只有NTFS分区内的文件或文件夹才能被加密。如果将加密的文件或文件夹复制或移动到非NTFS分区内，则该文件或文件夹将会被解密。当用户将未加密的文件或文件夹移动或复制到加密文件夹后，该文件或文件夹会自动加密；而将一个加密文件或文件夹移动或复制到非加密文件夹后，该文件或文件夹仍然会保持加密状态。这是因为加密过程是把加密密钥存储在文件或文件夹头部的DDF（数据解密域）和DRF（数据恢复域）中，与被加密的文件或文件夹形成一个整体，即加密属性跟随文件或文件夹。

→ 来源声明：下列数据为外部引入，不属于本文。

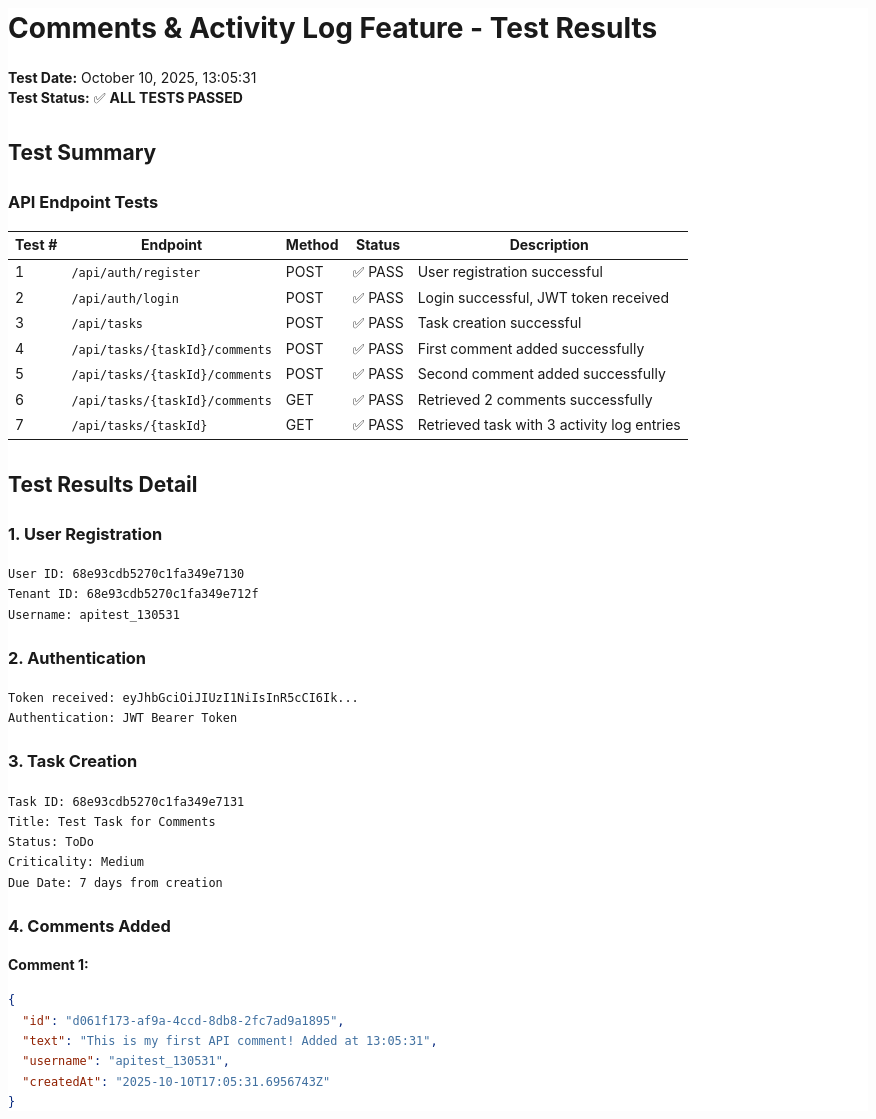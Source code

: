 # Comments & Activity Log Feature - Test Results

**Test Date:** October 10, 2025, 13:05:31  
**Test Status:** ✅ **ALL TESTS PASSED**

## Test Summary

### API Endpoint Tests

| Test # | Endpoint | Method | Status | Description |
|--------|----------|--------|--------|-------------|
| 1 | `/api/auth/register` | POST | ✅ PASS | User registration successful |
| 2 | `/api/auth/login` | POST | ✅ PASS | Login successful, JWT token received |
| 3 | `/api/tasks` | POST | ✅ PASS | Task creation successful |
| 4 | `/api/tasks/{taskId}/comments` | POST | ✅ PASS | First comment added successfully |
| 5 | `/api/tasks/{taskId}/comments` | POST | ✅ PASS | Second comment added successfully |
| 6 | `/api/tasks/{taskId}/comments` | GET | ✅ PASS | Retrieved 2 comments successfully |
| 7 | `/api/tasks/{taskId}` | GET | ✅ PASS | Retrieved task with 3 activity log entries |

## Test Results Detail

### 1. User Registration
```
User ID: 68e93cdb5270c1fa349e7130
Tenant ID: 68e93cdb5270c1fa349e712f
Username: apitest_130531
```

### 2. Authentication
```
Token received: eyJhbGciOiJIUzI1NiIsInR5cCI6Ik...
Authentication: JWT Bearer Token
```

### 3. Task Creation
```
Task ID: 68e93cdb5270c1fa349e7131
Title: Test Task for Comments
Status: ToDo
Criticality: Medium
Due Date: 7 days from creation
```

### 4. Comments Added
**Comment 1:**
```json
{
  "id": "d061f173-af9a-4ccd-8db8-2fc7ad9a1895",
  "text": "This is my first API comment! Added at 13:05:31",
  "username": "apitest_130531",
  "createdAt": "2025-10-10T17:05:31.6956743Z"
}
```
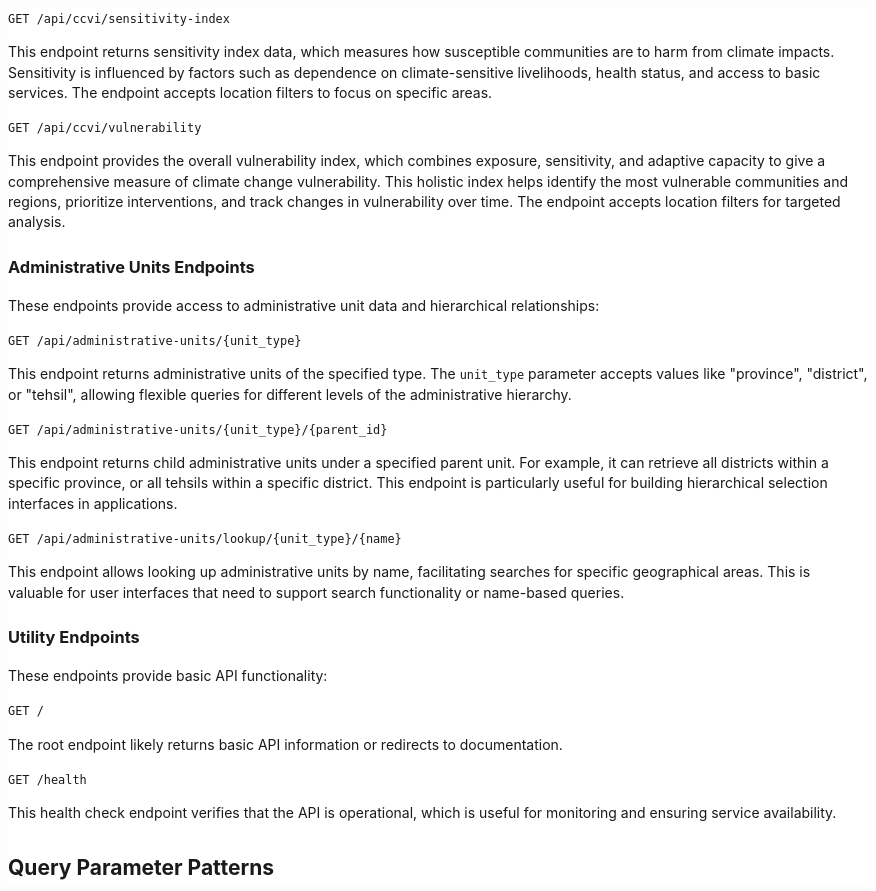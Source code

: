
 ```
GET /api/ccvi/sensitivity-index
```
This endpoint returns sensitivity index data, which measures how susceptible communities are to harm from climate impacts. Sensitivity is influenced by factors such as dependence on climate-sensitive livelihoods, health status, and access to basic services. The endpoint accepts location filters to focus on specific areas.

```
GET /api/ccvi/vulnerability
```
This endpoint provides the overall vulnerability index, which combines exposure, sensitivity, and adaptive capacity to give a comprehensive measure of climate change vulnerability. This holistic index helps identify the most vulnerable communities and regions, prioritize interventions, and track changes in vulnerability over time. The endpoint accepts location filters for targeted analysis.

### Administrative Units Endpoints

These endpoints provide access to administrative unit data and hierarchical relationships:

```
GET /api/administrative-units/{unit_type}
```
This endpoint returns administrative units of the specified type. The `unit_type` parameter accepts values like "province", "district", or "tehsil", allowing flexible queries for different levels of the administrative hierarchy.

```
GET /api/administrative-units/{unit_type}/{parent_id}
```
This endpoint returns child administrative units under a specified parent unit. For example, it can retrieve all districts within a specific province, or all tehsils within a specific district. This endpoint is particularly useful for building hierarchical selection interfaces in applications.

```
GET /api/administrative-units/lookup/{unit_type}/{name}
```
This endpoint allows looking up administrative units by name, facilitating searches for specific geographical areas. This is valuable for user interfaces that need to support search functionality or name-based queries.

### Utility Endpoints

These endpoints provide basic API functionality:

```
GET /
```
The root endpoint likely returns basic API information or redirects to documentation.

```
GET /health
```
This health check endpoint verifies that the API is operational, which is useful for monitoring and ensuring service availability.

## Query Parameter Patterns
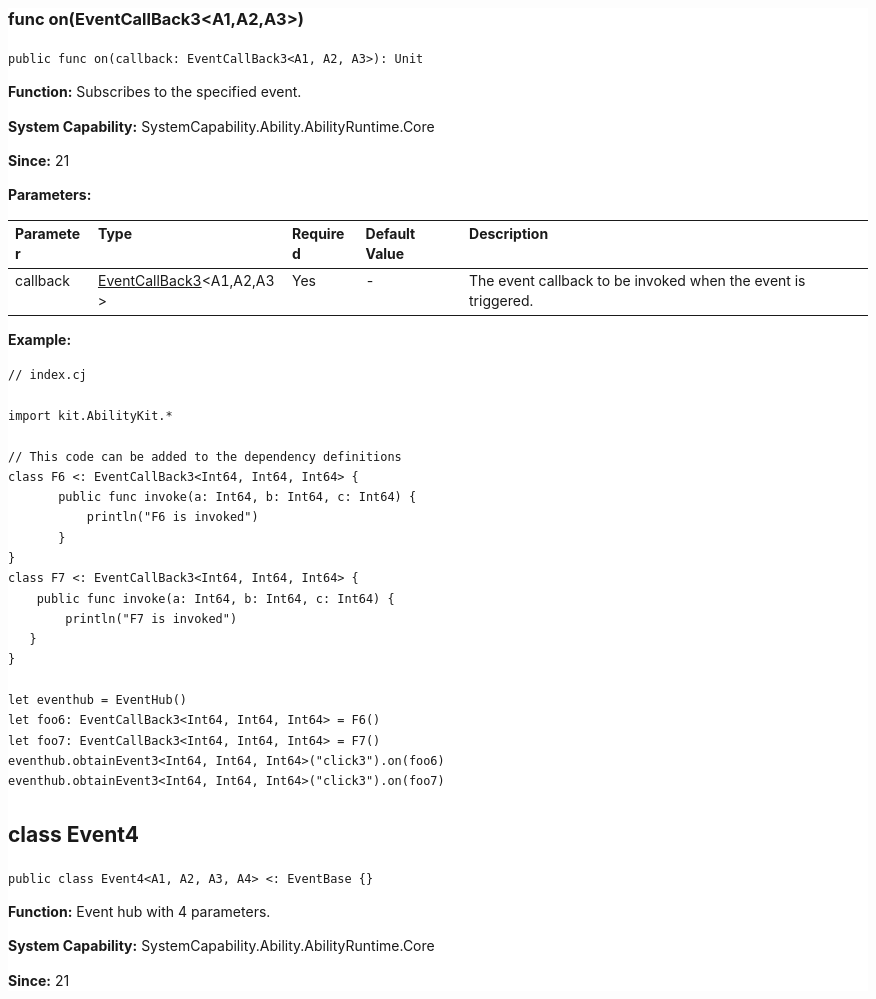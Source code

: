 ### func on(EventCallBack3\<A1,A2,A3>)

```cangjie
public func on(callback: EventCallBack3<A1, A2, A3>): Unit
```

**Function:** Subscribes to the specified event.

**System Capability:** SystemCapability.Ability.AbilityRuntime.Core

**Since:** 21

**Parameters:**

| Parameter | Type | Required | Default Value | Description |
|:---|:---|:---|:---|:---|
| callback | [EventCallBack3](#class-eventcallback3)\<A1,A2,A3> | Yes | - | The event callback to be invoked when the event is triggered. |

**Example:**



```cangjie
// index.cj

import kit.AbilityKit.*

// This code can be added to the dependency definitions
class F6 <: EventCallBack3<Int64, Int64, Int64> {
       public func invoke(a: Int64, b: Int64, c: Int64) {
           println("F6 is invoked")
       }
}
class F7 <: EventCallBack3<Int64, Int64, Int64> {
    public func invoke(a: Int64, b: Int64, c: Int64) {
        println("F7 is invoked")
   }
}

let eventhub = EventHub()
let foo6: EventCallBack3<Int64, Int64, Int64> = F6()
let foo7: EventCallBack3<Int64, Int64, Int64> = F7()
eventhub.obtainEvent3<Int64, Int64, Int64>("click3").on(foo6)
eventhub.obtainEvent3<Int64, Int64, Int64>("click3").on(foo7)
```

## class Event4

```cangjie
public class Event4<A1, A2, A3, A4> <: EventBase {}
```

**Function:** Event hub with 4 parameters.

**System Capability:** SystemCapability.Ability.AbilityRuntime.Core

**Since:** 21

例如，“刘本军”（登录名liubj）是公司的网络管理员，公司有一台服务器可供公司所有员工访问。尽管已经在多数文件夹上配置了NTFS权限来限制未授权用户查看文件，但仍希望能使“C：\个人数据”文件夹达到更高级别的安全性：保证只有此文件夹的所有者—用户“刘本军”可读，其他用户即使具有完全控制权限（如Administrator），也都无权访问。

1）在服务器上以用户“刘本军”身份登录，找到“C：\个人数据”文件夹，使用鼠标右键单击它，在弹出的快捷菜单中选择“属性”命令，打开如图6-42所示的“个人数据属性”对话框，在“常规”选项卡中单击“高级”按钮。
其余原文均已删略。